• **EXERCISE INSTRUCTIONS**: Without the images, output each record below as it stands.

• **DATA SHOWN**:
= Beginning of Section =

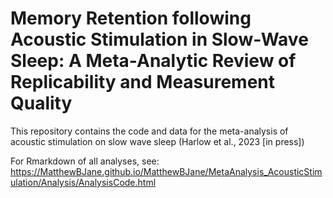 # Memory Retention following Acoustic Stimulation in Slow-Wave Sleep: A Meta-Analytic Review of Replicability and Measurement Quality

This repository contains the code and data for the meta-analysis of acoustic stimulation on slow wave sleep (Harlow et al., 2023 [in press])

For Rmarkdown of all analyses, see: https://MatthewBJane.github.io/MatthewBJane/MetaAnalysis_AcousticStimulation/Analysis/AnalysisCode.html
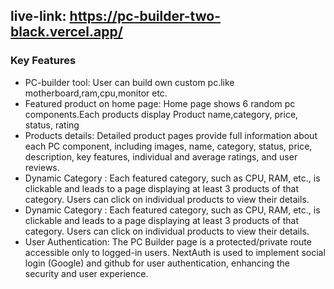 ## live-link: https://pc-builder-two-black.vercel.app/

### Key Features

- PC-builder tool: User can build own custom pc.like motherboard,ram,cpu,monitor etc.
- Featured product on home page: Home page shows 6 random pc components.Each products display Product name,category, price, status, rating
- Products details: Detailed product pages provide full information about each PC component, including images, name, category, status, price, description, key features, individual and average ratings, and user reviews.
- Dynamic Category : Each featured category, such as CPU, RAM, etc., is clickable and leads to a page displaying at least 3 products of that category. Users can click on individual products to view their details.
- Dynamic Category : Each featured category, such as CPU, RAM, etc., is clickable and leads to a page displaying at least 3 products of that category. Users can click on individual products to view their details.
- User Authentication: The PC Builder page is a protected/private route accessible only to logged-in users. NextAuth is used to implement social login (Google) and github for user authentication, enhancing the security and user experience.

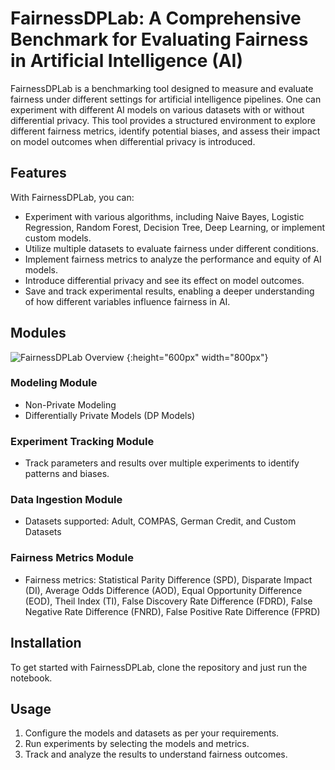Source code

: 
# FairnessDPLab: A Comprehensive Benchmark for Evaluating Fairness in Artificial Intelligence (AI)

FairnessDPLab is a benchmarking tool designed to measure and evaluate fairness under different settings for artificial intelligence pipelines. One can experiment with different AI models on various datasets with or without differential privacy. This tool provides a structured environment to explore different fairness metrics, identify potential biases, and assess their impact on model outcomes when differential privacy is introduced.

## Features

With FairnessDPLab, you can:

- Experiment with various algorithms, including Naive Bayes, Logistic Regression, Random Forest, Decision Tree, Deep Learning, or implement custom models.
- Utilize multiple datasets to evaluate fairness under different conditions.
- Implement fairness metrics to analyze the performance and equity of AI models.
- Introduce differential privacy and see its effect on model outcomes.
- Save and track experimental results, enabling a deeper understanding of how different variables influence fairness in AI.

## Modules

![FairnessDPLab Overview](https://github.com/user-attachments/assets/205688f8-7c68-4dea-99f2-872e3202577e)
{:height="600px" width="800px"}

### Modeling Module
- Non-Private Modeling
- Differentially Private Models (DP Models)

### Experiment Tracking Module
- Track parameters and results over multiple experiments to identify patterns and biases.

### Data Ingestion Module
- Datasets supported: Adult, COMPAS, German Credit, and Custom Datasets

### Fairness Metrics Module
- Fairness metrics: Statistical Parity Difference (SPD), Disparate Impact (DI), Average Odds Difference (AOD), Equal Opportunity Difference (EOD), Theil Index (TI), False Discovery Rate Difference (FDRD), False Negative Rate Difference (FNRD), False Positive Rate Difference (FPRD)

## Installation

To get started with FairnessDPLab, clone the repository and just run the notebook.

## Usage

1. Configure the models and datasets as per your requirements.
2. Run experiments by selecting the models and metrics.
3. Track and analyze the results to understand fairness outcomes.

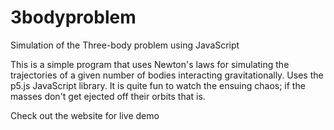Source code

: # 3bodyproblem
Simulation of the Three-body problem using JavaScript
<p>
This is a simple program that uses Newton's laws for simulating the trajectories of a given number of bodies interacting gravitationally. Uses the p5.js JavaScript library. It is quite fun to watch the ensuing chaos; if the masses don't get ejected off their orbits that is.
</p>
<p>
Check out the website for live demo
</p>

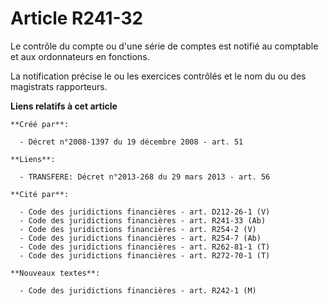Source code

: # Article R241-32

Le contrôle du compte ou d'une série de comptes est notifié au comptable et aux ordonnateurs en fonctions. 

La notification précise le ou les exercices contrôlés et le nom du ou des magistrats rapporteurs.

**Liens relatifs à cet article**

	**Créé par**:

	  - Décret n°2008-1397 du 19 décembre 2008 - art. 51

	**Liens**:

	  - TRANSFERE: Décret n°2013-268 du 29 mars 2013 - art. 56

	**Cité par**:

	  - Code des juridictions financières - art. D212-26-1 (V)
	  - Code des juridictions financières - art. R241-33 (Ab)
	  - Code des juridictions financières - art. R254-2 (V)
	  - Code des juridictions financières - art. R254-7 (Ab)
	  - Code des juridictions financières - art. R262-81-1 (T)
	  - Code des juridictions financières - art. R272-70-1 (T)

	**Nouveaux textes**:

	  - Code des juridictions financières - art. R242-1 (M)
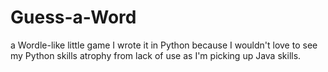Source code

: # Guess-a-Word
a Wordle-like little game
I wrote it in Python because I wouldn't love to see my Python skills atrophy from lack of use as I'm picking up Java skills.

= End of Section =

• **TASK SOLUTION**:
 # Memory Retention following Acoustic Stimulation in Slow-Wave Sleep: A Meta-Analytic Review of Replicability and Measurement Quality

This repository contains the code and data for the meta-analysis of acoustic stimulation on slow wave sleep (Harlow et al., 2023 [in press])

For Rmarkdown of all analyses, see: https://MatthewBJane.github.io/MatthewBJane/MetaAnalysis_AcousticStimulation/Analysis/AnalysisCode.html
 ## live-link: https://pc-builder-two-black.vercel.app/

### Key Features

- PC-builder tool: User can build own custom pc.like motherboard,ram,cpu,monitor etc.
- Featured product on home page: Home page shows 6 random pc components.Each products display Product name,category, price, status, rating
- Products details: Detailed product pages provide full information about each PC component, including images, name, category, status, price, description, key features, individual and average ratings, and user reviews.
- Dynamic Category : Each featured category, such as CPU, RAM, etc., is clickable and leads to a page displaying at least 3 products of that category. Users can click on individual products to view their details.
- Dynamic Category : Each featured category, such as CPU, RAM, etc., is clickable and leads to a page displaying at least 3 products of that category. Users can click on individual products to view their details.
- User Authentication: The PC Builder page is a protected/private route accessible only to logged-in users. NextAuth is used to implement social login (Google) and github for user authentication, enhancing the security and user experience.

Source code

: 
# FairnessDPLab: A Comprehensive Benchmark for Evaluating Fairness in Artificial Intelligence (AI)

FairnessDPLab is a benchmarking tool designed to measure and evaluate fairness under different settings for artificial intelligence pipelines. One can experiment with different AI models on various datasets with or without differential privacy. This tool provides a structured environment to explore different fairness metrics, identify potential biases, and assess their impact on model outcomes when differential privacy is introduced.

## Features

With FairnessDPLab, you can:

- Experiment with various algorithms, including Naive Bayes, Logistic Regression, Random Forest, Decision Tree, Deep Learning, or implement custom models.
- Utilize multiple datasets to evaluate fairness under different conditions.
- Implement fairness metrics to analyze the performance and equity of AI models.
- Introduce differential privacy and see its effect on model outcomes.
- Save and track experimental results, enabling a deeper understanding of how different variables influence fairness in AI.

## Modules

![FairnessDPLab Overview](https://github.com/user-attachments/assets/205688f8-7c68-4dea-99f2-872e3202577e)
{:height="600px" width="800px"}

### Modeling Module
- Non-Private Modeling
- Differentially Private Models (DP Models)

### Experiment Tracking Module
- Track parameters and results over multiple experiments to identify patterns and biases.

### Data Ingestion Module
- Datasets supported: Adult, COMPAS, German Credit, and Custom Datasets

### Fairness Metrics Module
- Fairness metrics: Statistical Parity Difference (SPD), Disparate Impact (DI), Average Odds Difference (AOD), Equal Opportunity Difference (EOD), Theil Index (TI), False Discovery Rate Difference (FDRD), False Negative Rate Difference (FNRD), False Positive Rate Difference (FPRD)

## Installation

To get started with FairnessDPLab, clone the repository and just run the notebook.

## Usage

1. Configure the models and datasets as per your requirements.
2. Run experiments by selecting the models and metrics.
3. Track and analyze the results to understand fairness outcomes.

Source code

: # 3bodyproblem
Simulation of the Three-body problem using JavaScript
<p>
This is a simple program that uses Newton's laws for simulating the trajectories of a given number of bodies interacting gravitationally. Uses the p5.js JavaScript library. It is quite fun to watch the ensuing chaos; if the masses don't get ejected off their orbits that is.
</p>
<p>
Check out the website for live demo
</p>

Source code

: # Article R241-32

Le contrôle du compte ou d'une série de comptes est notifié au comptable et aux ordonnateurs en fonctions. 

La notification précise le ou les exercices contrôlés et le nom du ou des magistrats rapporteurs.

**Liens relatifs à cet article**

	**Créé par**:

	  - Décret n°2008-1397 du 19 décembre 2008 - art. 51

	**Liens**:

	  - TRANSFERE: Décret n°2013-268 du 29 mars 2013 - art. 56

	**Cité par**:

	  - Code des juridictions financières - art. D212-26-1 (V)
	  - Code des juridictions financières - art. R241-33 (Ab)
	  - Code des juridictions financières - art. R254-2 (V)
	  - Code des juridictions financières - art. R254-7 (Ab)
	  - Code des juridictions financières - art. R262-81-1 (T)
	  - Code des juridictions financières - art. R272-70-1 (T)

	**Nouveaux textes**:

	  - Code des juridictions financières - art. R242-1 (M)
Source code

: # Guess-a-Word
a Wordle-like little game
I wrote it in Python because I wouldn't love to see my Python skills atrophy from lack of use as I'm picking up Java skills.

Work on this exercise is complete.